Уточнять, о какой именно беседе идет речь, а их было несколько, и что в ней вызвало столь бурную реакцию иезуитских кругов Польши полковник счел бестактным. Впрочем, он догадывался, что крамольной оказалась как раз та беседа, в которой принц, не рассчитывавший получить корону Франции, вдруг откровенно заговорил о видах на поблекшую корону Польши. Да к тому же рьяно отстаивал идеи протестантской лиги ряда западноевропейских стран и возглавляемую Францией борьбу этой лиги против католического союза во главе с Австрийской империей.
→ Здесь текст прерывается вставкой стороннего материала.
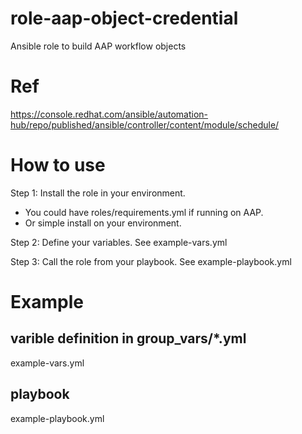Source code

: # role-aap-object-credential
Ansible role to build AAP workflow objects

# Ref
https://console.redhat.com/ansible/automation-hub/repo/published/ansible/controller/content/module/schedule/

# How to use

Step 1: Install the role in your environment.
   - You could have roles/requirements.yml if running on AAP.
   - Or simple install on your environment.

Step 2: Define your variables. See example-vars.yml

Step 3: Call the role from your playbook. See example-playbook.yml

# Example

## varible definition in group_vars/*.yml
example-vars.yml

## playbook
example-playbook.yml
Отстаивал, хотя и понимал, что главной идейной силой и главной опорой этого союза является орден иезуитов, последователей Игнация Лойолы, который в последние годы превратил католическую Польшу в свой форпост на восточных землях Европы.
Само собой разумеется, что, прослышав об этих переговорах с главнокомандующим войсками Франции, в столице Речи Посполитой неминуемо должны были занервничать и попытаться использовать слух о предательстве не только против него, Хмельницкого, но и против самого короля.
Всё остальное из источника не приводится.